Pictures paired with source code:
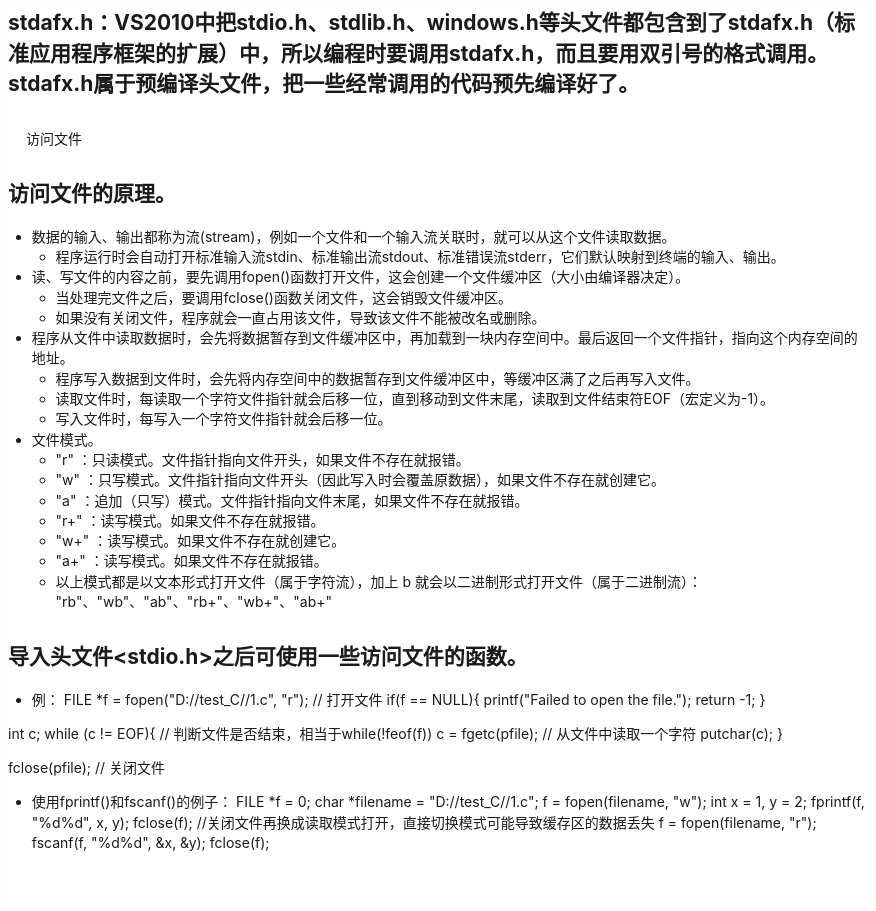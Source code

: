 ## stdafx.h：VS2010中把stdio.h、stdlib.h、windows.h等头文件都包含到了stdafx.h（标准应用程序框架的扩展）中，所以编程时要调用stdafx.h，而且要用双引号的格式调用。stdafx.h属于预编译头文件，把一些经常调用的代码预先编译好了。
## 
## 
## 
## 
## 
## 
 
访问文件
## 访问文件的原理。
- 数据的输入、输出都称为流(stream)，例如一个文件和一个输入流关联时，就可以从这个文件读取数据。
  - 程序运行时会自动打开标准输入流stdin、标准输出流stdout、标准错误流stderr，它们默认映射到终端的输入、输出。
- 读、写文件的内容之前，要先调用fopen()函数打开文件，这会创建一个文件缓冲区（大小由编译器决定）。
  - 当处理完文件之后，要调用fclose()函数关闭文件，这会销毁文件缓冲区。
  - 如果没有关闭文件，程序就会一直占用该文件，导致该文件不能被改名或删除。
- 程序从文件中读取数据时，会先将数据暂存到文件缓冲区中，再加载到一块内存空间中。最后返回一个文件指针，指向这个内存空间的地址。
  - 程序写入数据到文件时，会先将内存空间中的数据暂存到文件缓冲区中，等缓冲区满了之后再写入文件。
  - 读取文件时，每读取一个字符文件指针就会后移一位，直到移动到文件末尾，读取到文件结束符EOF（宏定义为-1）。
  - 写入文件时，每写入一个字符文件指针就会后移一位。
- 文件模式。
  - "r"    ：只读模式。文件指针指向文件开头，如果文件不存在就报错。
  - "w"    ：只写模式。文件指针指向文件开头（因此写入时会覆盖原数据），如果文件不存在就创建它。
  - "a"    ：追加（只写）模式。文件指针指向文件末尾，如果文件不存在就报错。
  - "r+"    ：读写模式。如果文件不存在就报错。
  - "w+"    ：读写模式。如果文件不存在就创建它。
  - "a+"    ：读写模式。如果文件不存在就报错。
  - 以上模式都是以文本形式打开文件（属于字符流），加上 b 就会以二进制形式打开文件（属于二进制流）：
"rb"、"wb"、"ab"、"rb+"、"wb+"、"ab+"
## 导入头文件<stdio.h>之后可使用一些访问文件的函数。
- 例：
FILE *f = fopen("D://test_C//1.c", "r");    // 打开文件
if(f == NULL){
    printf("Failed to open the file.");
    return -1;
}

int c;
while (c != EOF){            // 判断文件是否结束，相当于while(!feof(f))
    c = fgetc(pfile);        // 从文件中读取一个字符
    putchar(c);
}

fclose(pfile);        // 关闭文件

- 使用fprintf()和fscanf()的例子：
FILE *f = 0;
char *filename = "D://test_C//1.c";
f = fopen(filename, "w");
int x = 1, y = 2;
fprintf(f, "%d%d", x, y);
fclose(f);                //关闭文件再换成读取模式打开，直接切换模式可能导致缓存区的数据丢失
f = fopen(filename, "r");
fscanf(f, "%d%d", &x, &y);
fclose(f);
## 
## 
## 
 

Exercise details: A faithful copy is needed: reproduce all of the data above, leaving the pictures out.

Answer box:
Source code

: ## stdafx.h：VS2010中把stdio.h、stdlib.h、windows.h等头文件都包含到了stdafx.h（标准应用程序框架的扩展）中，所以编程时要调用stdafx.h，而且要用双引号的格式调用。stdafx.h属于预编译头文件，把一些经常调用的代码预先编译好了。
## 
## 
## 
## 
## 
## 
 
访问文件
## 访问文件的原理。
- 数据的输入、输出都称为流(stream)，例如一个文件和一个输入流关联时，就可以从这个文件读取数据。
  - 程序运行时会自动打开标准输入流stdin、标准输出流stdout、标准错误流stderr，它们默认映射到终端的输入、输出。
- 读、写文件的内容之前，要先调用fopen()函数打开文件，这会创建一个文件缓冲区（大小由编译器决定）。
  - 当处理完文件之后，要调用fclose()函数关闭文件，这会销毁文件缓冲区。
  - 如果没有关闭文件，程序就会一直占用该文件，导致该文件不能被改名或删除。
- 程序从文件中读取数据时，会先将数据暂存到文件缓冲区中，再加载到一块内存空间中。最后返回一个文件指针，指向这个内存空间的地址。
  - 程序写入数据到文件时，会先将内存空间中的数据暂存到文件缓冲区中，等缓冲区满了之后再写入文件。
  - 读取文件时，每读取一个字符文件指针就会后移一位，直到移动到文件末尾，读取到文件结束符EOF（宏定义为-1）。
  - 写入文件时，每写入一个字符文件指针就会后移一位。
- 文件模式。
  - "r"    ：只读模式。文件指针指向文件开头，如果文件不存在就报错。
  - "w"    ：只写模式。文件指针指向文件开头（因此写入时会覆盖原数据），如果文件不存在就创建它。
  - "a"    ：追加（只写）模式。文件指针指向文件末尾，如果文件不存在就报错。
  - "r+"    ：读写模式。如果文件不存在就报错。
  - "w+"    ：读写模式。如果文件不存在就创建它。
  - "a+"    ：读写模式。如果文件不存在就报错。
  - 以上模式都是以文本形式打开文件（属于字符流），加上 b 就会以二进制形式打开文件（属于二进制流）：
"rb"、"wb"、"ab"、"rb+"、"wb+"、"ab+"
## 导入头文件<stdio.h>之后可使用一些访问文件的函数。
- 例：
FILE *f = fopen("D://test_C//1.c", "r");    // 打开文件
if(f == NULL){
    printf("Failed to open the file.");
    return -1;
}

int c;
while (c != EOF){            // 判断文件是否结束，相当于while(!feof(f))
    c = fgetc(pfile);        // 从文件中读取一个字符
    putchar(c);
}

fclose(pfile);        // 关闭文件

- 使用fprintf()和fscanf()的例子：
FILE *f = 0;
char *filename = "D://test_C//1.c";
f = fopen(filename, "w");
int x = 1, y = 2;
fprintf(f, "%d%d", x, y);
fclose(f);                //关闭文件再换成读取模式打开，直接切换模式可能导致缓存区的数据丢失
f = fopen(filename, "r");
fscanf(f, "%d%d", &x, &y);
fclose(f);
## 
## 
## 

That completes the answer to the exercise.